If it is an order that is being placed WITH A SHOW, but it is being sent to a different address, you use the tax rate of the HOST. If it is an individual order, not associated with a show, you use the tax rate of the purchaser.
 
Wow, weird! Ive always used the tax rate from whatever city its being shipped, even on orders attached to a show. PC hasn't said anything so far about the way I've been doing it. :eek:
 
The tax rate is determined by WHERE the order is being shipped. On page F-2 in Recipe for Success, it says, "If a customer wants her order shipped to an address other than the host's, shipping and handling charges are applied according to the chart on the back of the sales receipt. In addition, the tax rate is determined by where the order is shipped."
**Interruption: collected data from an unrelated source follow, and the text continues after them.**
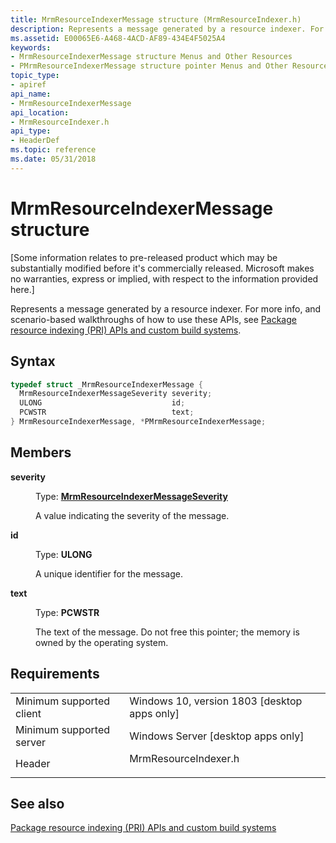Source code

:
 ```yaml
---
title: MrmResourceIndexerMessage structure (MrmResourceIndexer.h)
description: Represents a message generated by a resource indexer. For more info, and scenario-based walkthroughs of how to use these APIs, see Package resource indexing (PRI) APIs and custom build systems.
ms.assetid: E00065E6-A468-4ACD-AF89-434E4F5025A4
keywords:
- MrmResourceIndexerMessage structure Menus and Other Resources
- PMrmResourceIndexerMessage structure pointer Menus and Other Resources
topic_type:
- apiref
api_name:
- MrmResourceIndexerMessage
api_location:
- MrmResourceIndexer.h
api_type:
- HeaderDef
ms.topic: reference
ms.date: 05/31/2018
---
```


# MrmResourceIndexerMessage structure

\[Some information relates to pre-released product which may be substantially modified before it's commercially released. Microsoft makes no warranties, express or implied, with respect to the information provided here.\]

Represents a message generated by a resource indexer. For more info, and scenario-based walkthroughs of how to use these APIs, see [Package resource indexing (PRI) APIs and custom build systems](/windows/uwp/app-resources/pri-apis-custom-build-systems).

## Syntax


```C++
typedef struct _MrmResourceIndexerMessage {
  MrmResourceIndexerMessageSeverity severity;
  ULONG                             id;
  PCWSTR                            text;
} MrmResourceIndexerMessage, *PMrmResourceIndexerMessage;
```



## Members

<dl> <dt>

**severity**
</dt> <dd>

Type: **[**MrmResourceIndexerMessageSeverity**](mrmresourceindexermessageseverity.md)**

</dd> <dd>

A value indicating the severity of the message.

</dd> <dt>

**id**
</dt> <dd>

Type: **ULONG**

</dd> <dd>

A unique identifier for the message.

</dd> <dt>

**text**
</dt> <dd>

Type: **PCWSTR**

</dd> <dd>

The text of the message. Do not free this pointer; the memory is owned by the operating system.

</dd> </dl>

## Requirements



|                                     |                                                                                                 |
|-------------------------------------|-------------------------------------------------------------------------------------------------|
| Minimum supported client<br/> | Windows 10, version 1803 \[desktop apps only\]<br/>                                       |
| Minimum supported server<br/> | Windows Server \[desktop apps only\]<br/>                                                 |
| Header<br/>                   | <dl> <dt>MrmResourceIndexer.h</dt> </dl> |



## See also

<dl> <dt>

[Package resource indexing (PRI) APIs and custom build systems](/windows/uwp/app-resources/pri-apis-custom-build-systems)
</dt> </dl>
Hope that helps clear things up! :) I know I've sometimes forgotten this or messed it up and the order still went through as is, so I don't know how closely the check it, but this is how it's SUPPOSED to be done.
 
wow that is weird!! my last show i put my mothers order on her show and direct shipped it to her in Georgia. i never thought about the tax rate even though i'm pretty sure its the same as mine. i wonder if they catch it do they fix it for you and adjust the amount of the show or what? lol...that just blows my mind some work and some dont!!
 
I really don't think they audit any of this. I've realized after the fact that I made mistakes on tax rates and they never contacted me and to my knowledge I don't think they ever did any adjustments. Usually it's not that big of a difference so I'm sure the time the HO office would put into correcting all of these probably isn't worth it. And think if they had to hold shows because a tax rate might be wrong on one customer's order! I'm glad they don't do that! :D
 
thanks for the clarification on that. still think its kind of funny. i dont know i am totally in a goofy mood right now!!
 
I used to own a grocery store and at the end of each month we sent out sales tax to the state...with no detailed list...just that we sold this much and this is the tax amount. I would assume that HO has some kind of program that separates the tax. I live outside city limits so my sales tax is 2% less...but, I have the same zip code...they must have a way to determine what goes where. In my area, the sales tax rates are pretty close, but can fluctuate on occasion by as much as 1.5%. It is not going to make that much difference on the show level.
 
sorry if i posted incorrect info but that is the way it was set up when i started forever ago and i have always done it that way with no problems. i haven't ever been contacted by HO to make adjustments. i checked with another long time director and she has always done it that way too. guess it pays to recheck the recipe for success occasionally!! sorry!!